The effect of Ab25–35 peptide, in its fibrillar and non-fibrillar forms, on ganglioside expression in organotypic hippocampal slice cultures was investigated. Gangliosides were endogenously labeled with D-[1-C14] galactose and results showed that Ab25–35 affected ganglioside expression, depending on the peptide aggregation state, that is, fibrillar Ab25–35 caused an increase in GM3 labeling and a reduction in GD1b labeling, whereas the non-fibrillar form was able to enhance GM1 expression. Interestingly, GM1 exhibited a neuroprotective effect in this organotypic model, since pre-treatment of the hippocampal slices with GM1 10 lM was able to prevent the toxicity triggered by the fibrillar Ab25–35, when measured by propidium iodide uptake protocol.
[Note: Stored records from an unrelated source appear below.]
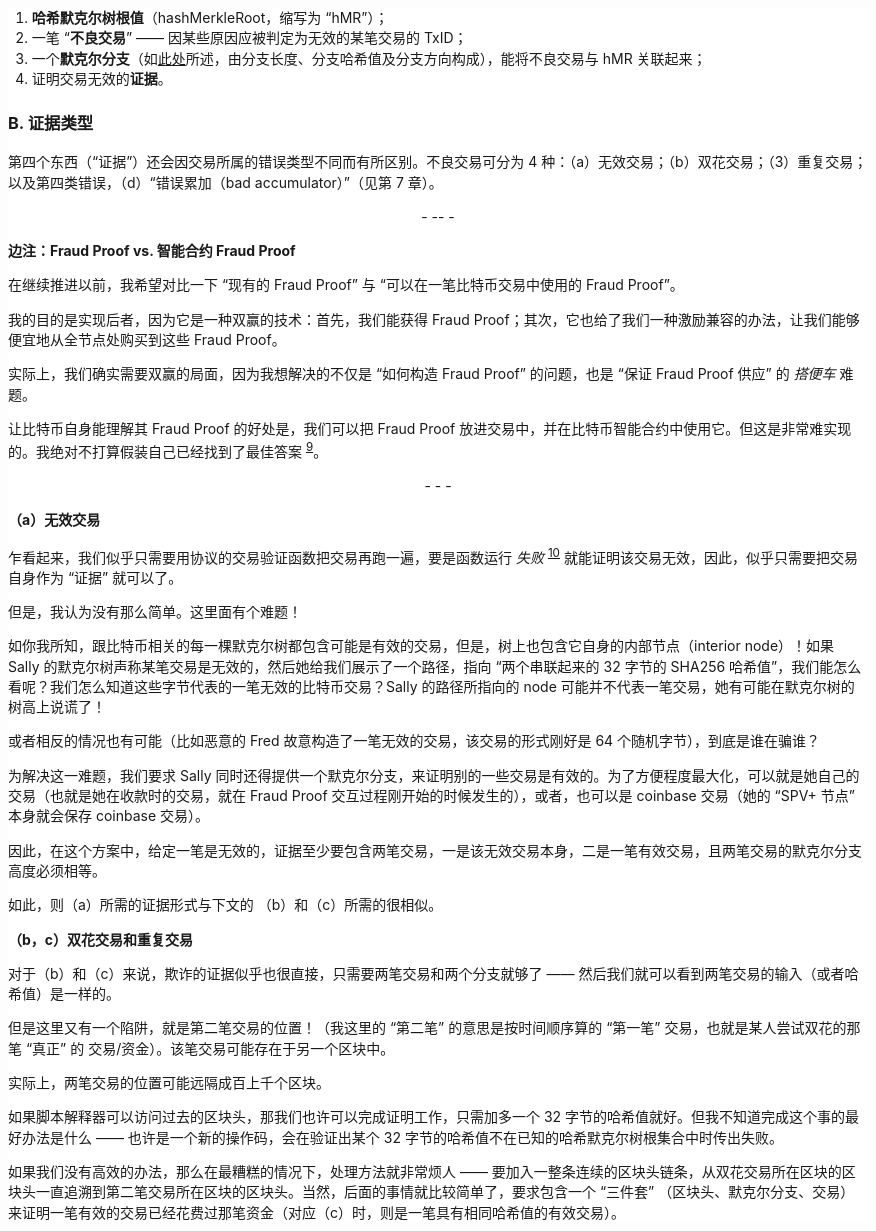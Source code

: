 1. **哈希默克尔树根值**（hashMerkleRoot，缩写为 “hMR”）；
2. 一笔 “**不良交易**” —— 因某些原因应被判定为无效的某笔交易的 TxID；
3. 一个**默克尔分支**（如[此处](https://en.bitcoin.it/wiki/Merged_mining_specification#Merkle_Branch)所述，由分支长度、分支哈希值及分支方向构成），能将不良交易与 hMR 关联起来；
4. 证明交易无效的**证据**。

### **B. 证据类型**

第四个东西（“证据”）还会因交易所属的错误类型不同而有所区别。不良交易可分为 4 种：（a）无效交易；（b）双花交易；（3）重复交易；以及第四类错误，（d）“错误累加（bad accumulator）”（见第 7 章）。

<p style="text-align:center">- -- -</p>


**边注：Fraud Proof vs. 智能合约 Fraud Proof**

在继续推进以前，我希望对比一下 “现有的 Fraud Proof” 与 “可以在一笔比特币交易中使用的 Fraud Proof”。

我的目的是实现后者，因为它是一种双赢的技术：首先，我们能获得 Fraud Proof；其次，它也给了我们一种激励兼容的办法，让我们能够便宜地从全节点处购买到这些 Fraud Proof。

实际上，我们确实需要双赢的局面，因为我想解决的不仅是 “如何构造 Fraud Proof” 的问题，也是 “保证 Fraud Proof 供应” 的 *搭便车* 难题。 

让比特币自身能理解其 Fraud Proof 的好处是，我们可以把 Fraud Proof 放进交易中，并在比特币智能合约中使用它。但这是非常难实现的。我绝对不打算假装自己已经找到了最佳答案 <sup><a href="#note9" id="jump-9">9</a></sup>。

<p style="text-align:center">- - -</p>


**（a）无效交易**

乍看起来，我们似乎只需要用协议的交易验证函数把交易再跑一遍，要是函数运行 *失败* <sup><a href="#note10" id="jump-10">10</a></sup> 就能证明该交易无效，因此，似乎只需要把交易自身作为 “证据” 就可以了。

但是，我认为没有那么简单。这里面有个难题！

如你我所知，跟比特币相关的每一棵默克尔树都包含可能是有效的交易，但是，树上也包含它自身的内部节点（interior node）！如果 Sally 的默克尔树声称某笔交易是无效的，然后她给我们展示了一个路径，指向 “两个串联起来的 32 字节的 SHA256 哈希值”，我们能怎么看呢？我们怎么知道这些字节代表的一笔无效的比特币交易？Sally 的路径所指向的 node 可能并不代表一笔交易，她有可能在默克尔树的树高上说谎了！

或者相反的情况也有可能（比如恶意的 Fred 故意构造了一笔无效的交易，该交易的形式刚好是 64 个随机字节），到底是谁在骗谁？

为解决这一难题，我们要求 Sally 同时还得提供一个默克尔分支，来证明别的一些交易是有效的。为了方便程度最大化，可以就是她自己的交易（也就是她在收款时的交易，就在 Fraud Proof 交互过程刚开始的时候发生的），或者，也可以是 coinbase 交易（她的 “SPV+ 节点” 本身就会保存 coinbase 交易）。

因此，在这个方案中，给定一笔是无效的，证据至少要包含两笔交易，一是该无效交易本身，二是一笔有效交易，且两笔交易的默克尔分支高度必须相等。

如此，则（a）所需的证据形式与下文的 （b）和（c）所需的很相似。

**（b，c）双花交易和重复交易**

对于（b）和（c）来说，欺诈的证据似乎也很直接，只需要两笔交易和两个分支就够了 —— 然后我们就可以看到两笔交易的输入（或者哈希值）是一样的。

但是这里又有一个陷阱，就是第二笔交易的位置！（我这里的 “第二笔” 的意思是按时间顺序算的 “第一笔” 交易，也就是某人尝试双花的那笔 “真正” 的 交易/资金）。该笔交易可能存在于另一个区块中。

实际上，两笔交易的位置可能远隔成百上千个区块。

如果脚本解释器可以访问过去的区块头，那我们也许可以完成证明工作，只需加多一个 32 字节的哈希值就好。但我不知道完成这个事的最好办法是什么 —— 也许是一个新的操作码，会在验证出某个 32 字节的哈希值不在已知的哈希默克尔树根集合中时传出失败。

如果我们没有高效的办法，那么在最糟糕的情况下，处理方法就非常烦人 —— 要加入一整条连续的区块头链条，从双花交易所在区块的区块头一直追溯到第二笔交易所在区块的区块头。当然，后面的事情就比较简单了，要求包含一个 “三件套” （区块头、默克尔分支、交易）来证明一笔有效的交易已经花费过那笔资金（对应（c）时，则是一笔具有相同哈希值的有效交易）。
With the purpose of further investigating a possible mechanism of action, we analyzed the effect of GM1 treatment (1, 6, 12 and 24 h) upon the Ab-induced alterations on GSK3b dephosphorylation/activation state. Results demonstrated an important effect after 24-h incubation, with GM1 preventing the Ab-induced dephosphorylation (activation) of GSK3b, a signaling pathway involved in apoptosis triggering and neuronal death in models of Alzheimer’s disease. Taken together, present results provide a new and important support for ganglioside participation in development of Alzheimer’s disease experimental models and suggest a protective role for GM1 in Ab-induced toxicity. This may be useful for designing new therapeutic strategies for Alzheimer’s treatment.